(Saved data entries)
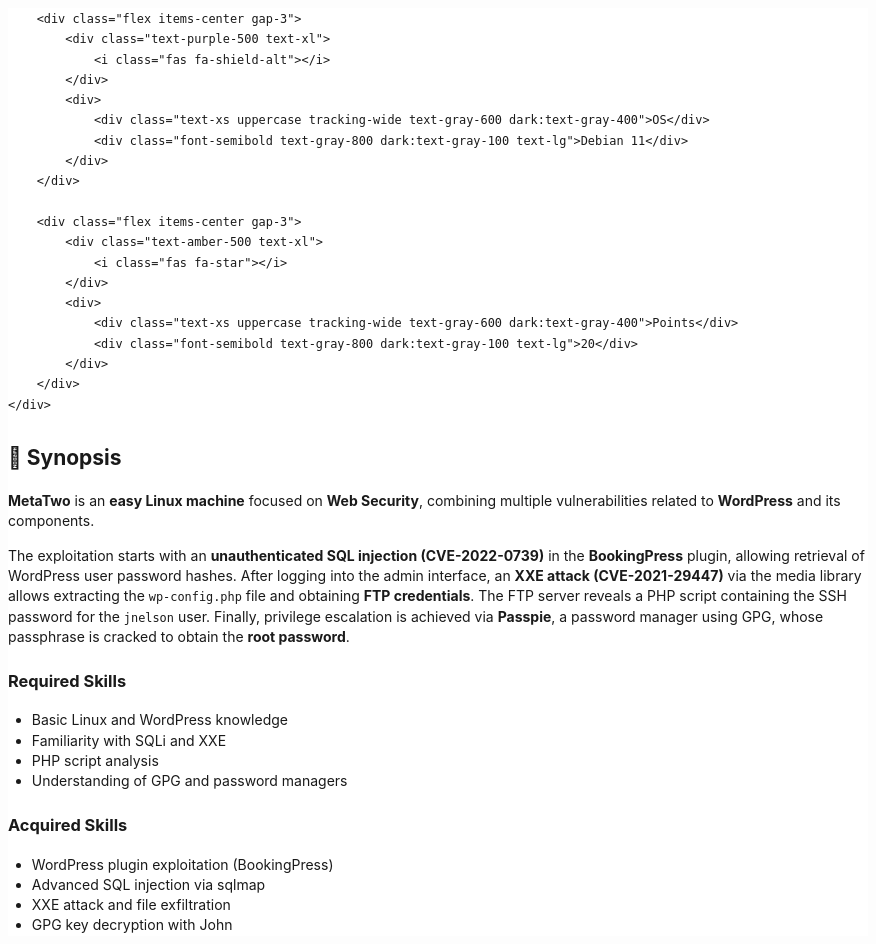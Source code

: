         <div class="flex items-center gap-3">
            <div class="text-purple-500 text-xl">
                <i class="fas fa-shield-alt"></i>
            </div>
            <div>
                <div class="text-xs uppercase tracking-wide text-gray-600 dark:text-gray-400">OS</div>
                <div class="font-semibold text-gray-800 dark:text-gray-100 text-lg">Debian 11</div>
            </div>
        </div>

        <div class="flex items-center gap-3">
            <div class="text-amber-500 text-xl">
                <i class="fas fa-star"></i>
            </div>
            <div>
                <div class="text-xs uppercase tracking-wide text-gray-600 dark:text-gray-400">Points</div>
                <div class="font-semibold text-gray-800 dark:text-gray-100 text-lg">20</div>
            </div>
        </div>
    </div>
</div>

## 🎯 Synopsis

**MetaTwo** is an <span class="text-highlight-green">**easy Linux machine**</span> focused on <span class="text-highlight-blue">**Web Security**</span>, combining multiple vulnerabilities related to <span class="text-highlight-red">**WordPress**</span> and its components.

The exploitation starts with an <span class="text-highlight-orange">**unauthenticated SQL injection (CVE-2022-0739)**</span> in the **BookingPress** plugin, allowing retrieval of WordPress user password hashes. After logging into the admin interface, an <span class="text-highlight-purple">**XXE attack (CVE-2021-29447)**</span> via the media library allows extracting the `wp-config.php` file and obtaining <span class="text-highlight-blue">**FTP credentials**</span>. The FTP server reveals a PHP script containing the SSH password for the `jnelson` user. Finally, privilege escalation is achieved via <span class="text-highlight-red">**Passpie**</span>, a password manager using GPG, whose passphrase is cracked to obtain the <span class="text-highlight-green">**root password**</span>.

<div class="grid md:grid-cols-2 gap-6 my-4">
    <div class="bg-white dark:bg-dark-navbar p-6 rounded-xl shadow-lg border-l-4 border-portfolio-violet">
        <h3 class="text-2xl font-bold text-portfolio-violet mb-4">
            <i class="fas fa-brain mr-2"></i>Required Skills
        </h3>
        <ul class="space-y-2 text-gray-700 dark:text-gray-300">
            <li><i class="fas fa-check-circle text-green-500 mr-2"></i>Basic Linux and WordPress knowledge</li>
            <li><i class="fas fa-check-circle text-green-500 mr-2"></i>Familiarity with SQLi and XXE</li>
            <li><i class="fas fa-check-circle text-green-500 mr-2"></i>PHP script analysis</li>
            <li><i class="fas fa-check-circle text-green-500 mr-2"></i>Understanding of GPG and password managers</li>
        </ul>
    </div>
    <div class="bg-white dark:bg-dark-navbar p-6 rounded-xl shadow-lg border-l-4 border-cyan-500">
        <h3 class="text-2xl font-bold text-cyan-500 mb-4">
            <i class="fas fa-rocket mr-2"></i>Acquired Skills
        </h3>
        <ul class="space-y-2 text-gray-700 dark:text-gray-300">
            <li><i class="fas fa-star text-amber-500 mr-2"></i>WordPress plugin exploitation (BookingPress)</li>
            <li><i class="fas fa-star text-amber-500 mr-2"></i>Advanced SQL injection via sqlmap</li>
            <li><i class="fas fa-star text-amber-500 mr-2"></i>XXE attack and file exfiltration</li>
            <li><i class="fas fa-star text-amber-500 mr-2"></i>GPG key decryption with John</li>
        </ul>
    </div>
</div>
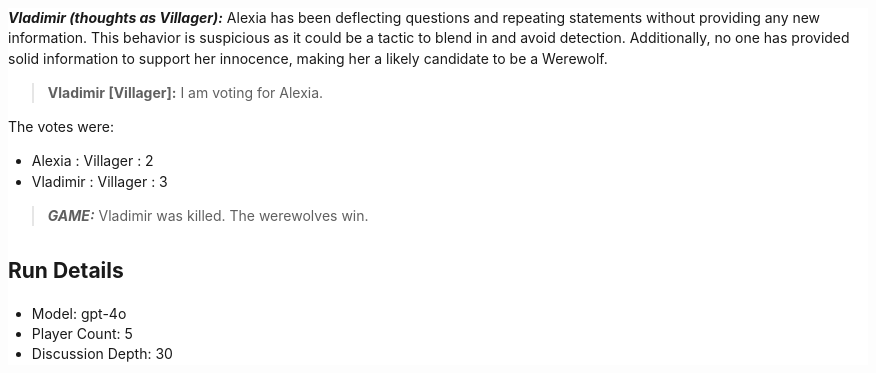 
***Vladimir (thoughts as Villager):*** Alexia has been deflecting questions and repeating statements without providing any new information. This behavior is suspicious as it could be a tactic to blend in and avoid detection. Additionally, no one has provided solid information to support her innocence, making her a likely candidate to be a Werewolf.
> **Vladimir [Villager]:** I am voting for Alexia.


The votes were:
* Alexia : Villager : 2
* Vladimir : Villager : 3



>***GAME:*** Vladimir was killed. The werewolves win.


## Run Details

* Model: gpt-4o
* Player Count: 5
* Discussion Depth: 30
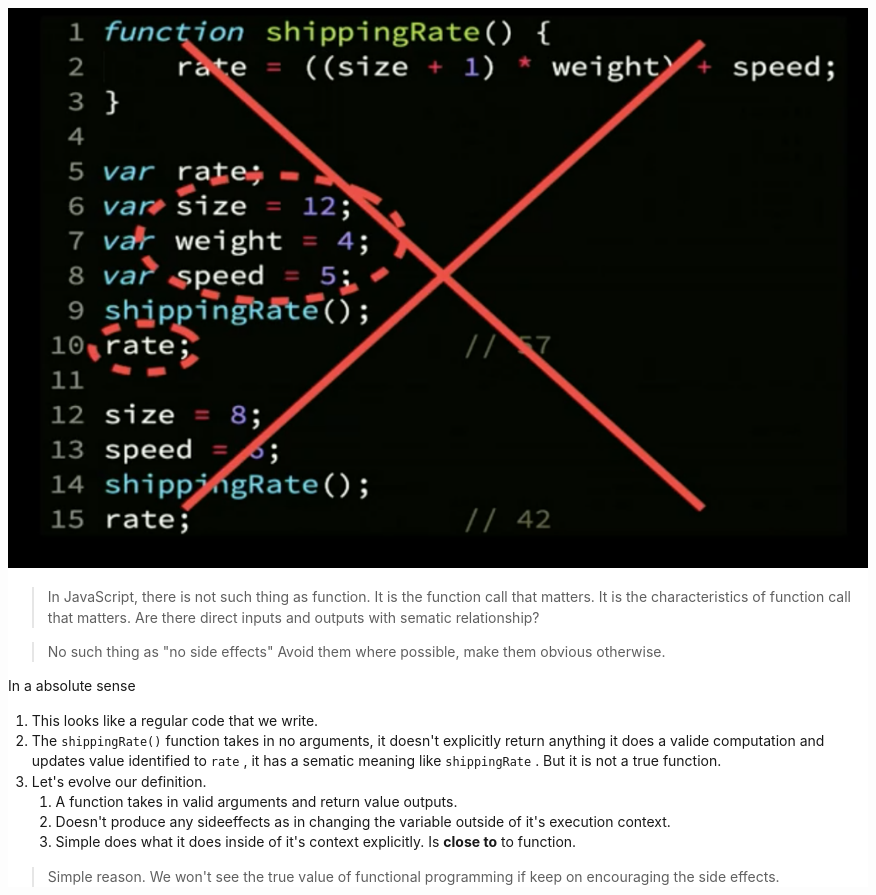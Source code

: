  

![Functional%20-%20Light%20Programming%205b39dc27a15e46fe9a6c283656342134/Untitled%201.png](Functional%20-%20Light%20Programming%205b39dc27a15e46fe9a6c283656342134/Untitled%201.png)

> In JavaScript, there is not such thing as function. It is the function call that matters. It is the characteristics of function call that matters. Are there direct inputs and outputs with sematic relationship?
> 

> No such thing as "no side effects" Avoid them where possible, make them obvious otherwise.
> 

In a absolute sense

1. This looks like a regular code that we write.
2. The `shippingRate()` function takes in no arguments, it doesn't explicitly return anything it does a valide computation and updates value identified to `rate` , it has a sematic meaning like `shippingRate` . But it is not a true function.
3. Let's evolve our definition.
    1. A function takes in valid arguments and return value outputs.
    2. Doesn't produce any sideeffects as in changing the variable outside of it's execution context.
    3. Simple does what it does inside of it's context explicitly. Is **close to** to function.

> Simple reason. We won't see the true value of functional programming if keep on encouraging the side effects.
> 
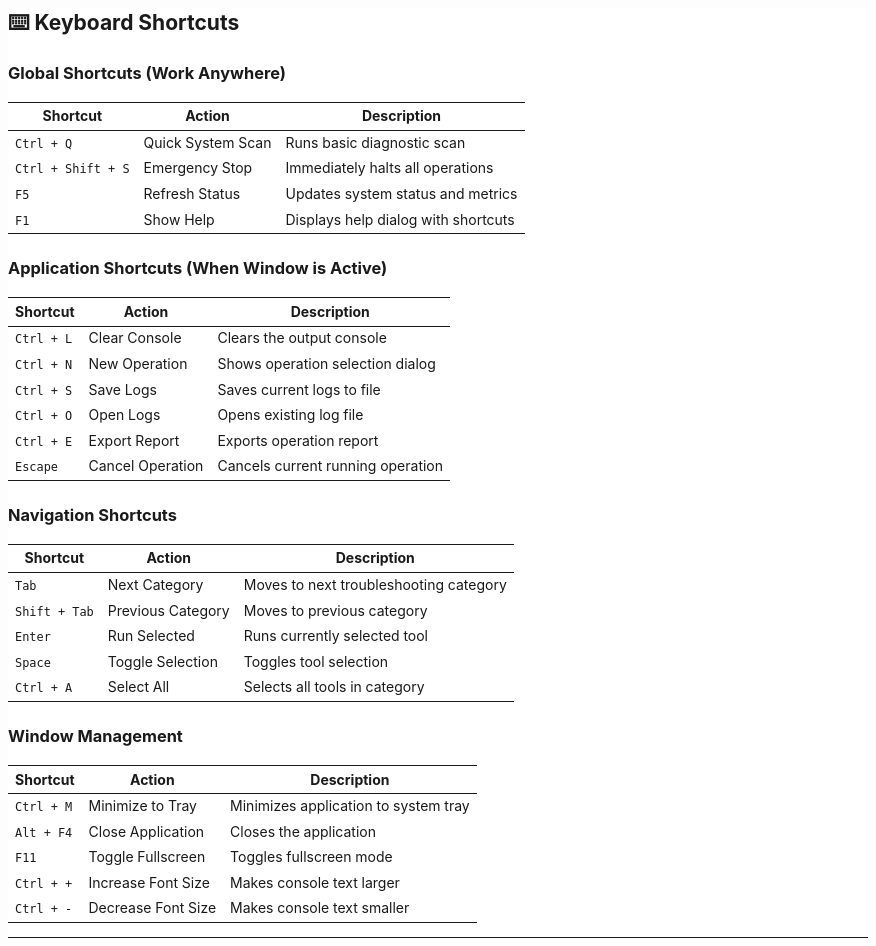 
## ⌨️ Keyboard Shortcuts

### Global Shortcuts (Work Anywhere)
| Shortcut | Action | Description |
|----------|--------|-------------|
| `Ctrl + Q` | Quick System Scan | Runs basic diagnostic scan |
| `Ctrl + Shift + S` | Emergency Stop | Immediately halts all operations |
| `F5` | Refresh Status | Updates system status and metrics |
| `F1` | Show Help | Displays help dialog with shortcuts |

### Application Shortcuts (When Window is Active)
| Shortcut | Action | Description |
|----------|--------|-------------|
| `Ctrl + L` | Clear Console | Clears the output console |
| `Ctrl + N` | New Operation | Shows operation selection dialog |
| `Ctrl + S` | Save Logs | Saves current logs to file |
| `Ctrl + O` | Open Logs | Opens existing log file |
| `Ctrl + E` | Export Report | Exports operation report |
| `Escape` | Cancel Operation | Cancels current running operation |

### Navigation Shortcuts
| Shortcut | Action | Description |
|----------|--------|-------------|
| `Tab` | Next Category | Moves to next troubleshooting category |
| `Shift + Tab` | Previous Category | Moves to previous category |
| `Enter` | Run Selected | Runs currently selected tool |
| `Space` | Toggle Selection | Toggles tool selection |
| `Ctrl + A` | Select All | Selects all tools in category |

### Window Management
| Shortcut | Action | Description |
|----------|--------|-------------|
| `Ctrl + M` | Minimize to Tray | Minimizes application to system tray |
| `Alt + F4` | Close Application | Closes the application |
| `F11` | Toggle Fullscreen | Toggles fullscreen mode |
| `Ctrl + +` | Increase Font Size | Makes console text larger |
| `Ctrl + -` | Decrease Font Size | Makes console text smaller |

---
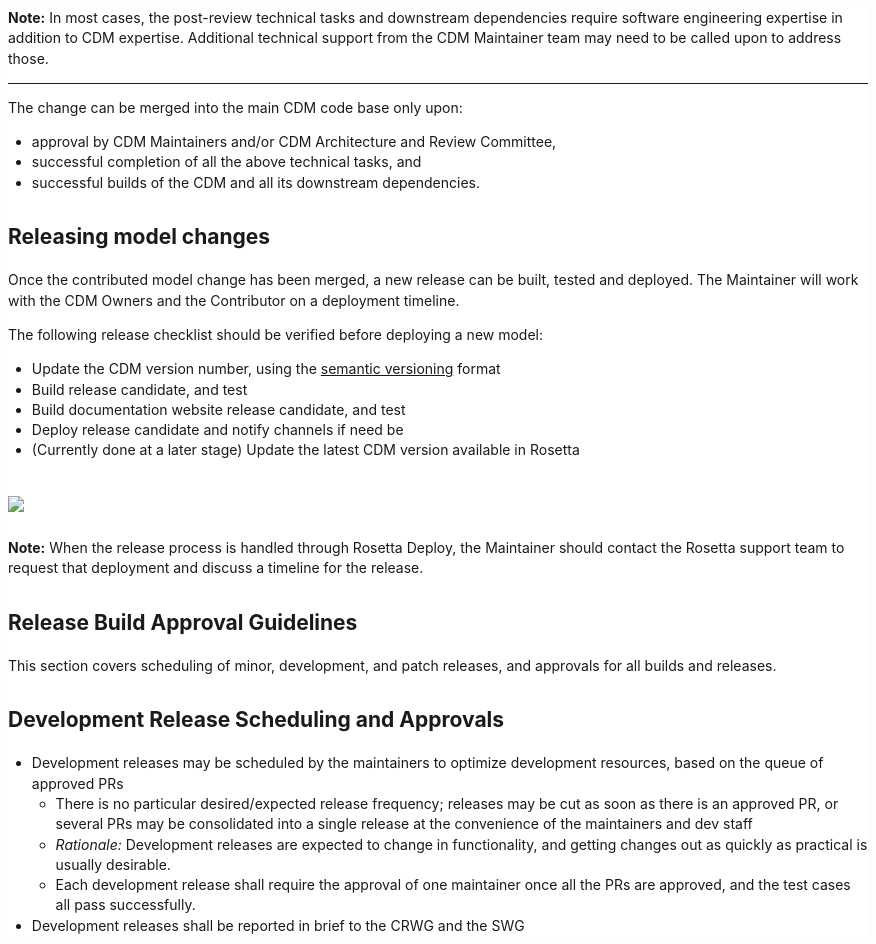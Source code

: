 **Note:**
In most cases, the post-review technical tasks and downstream
dependencies require software engineering expertise in addition to CDM
expertise. Additional technical support from the CDM Maintainer team may
need to be called upon to address those.

---

The change can be merged into the main CDM code base only upon:

-   approval by CDM Maintainers and/or CDM Architecture and Review
    Committee,
-   successful completion of all the above technical tasks, and
-   successful builds of the CDM and all its downstream dependencies.

## Releasing model changes

Once the contributed model change has been merged, a new release can be
built, tested and deployed. The Maintainer will work with the CDM Owners
and the Contributor on a deployment timeline.

The following release checklist should be verified before deploying a
new model:

-   Update the CDM version number, using the [semantic
    versioning](versioning.md) format
-   Build release candidate, and test
-   Build documentation website release candidate, and test
-   Deploy release candidate and notify channels if need be
-   (Currently done at a later stage) Update the latest CDM version
    available in Rosetta

![](/img/CDM–Build-Release-Process.png)
---
**Note:**
When the release process is handled through Rosetta Deploy, the
Maintainer should contact the Rosetta support team to request that
deployment and discuss a timeline for the release.

##  Release Build Approval Guidelines

This section covers scheduling of minor, development, and patch releases, and approvals for all builds and releases.

## Development Release Scheduling and Approvals
* Development releases may be scheduled by the maintainers to optimize development resources, based on the queue of approved PRs
  * There is no particular desired/expected release frequency; releases may be cut as soon as there is an approved PR, or several PRs may be consolidated into a single release at the convenience of the maintainers and dev staff
  * *Rationale:*  Development releases are expected to change in functionality, and getting changes out as quickly as practical is usually desirable.
  * Each development release shall require the approval of one maintainer once all the PRs are approved, and the test cases all pass successfully.
* Development releases shall be reported in brief to the CRWG and the SWG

What is being asked
Tell how many lines in the entries contain the string "Simple", and give nothing beyond the number.

Task response
2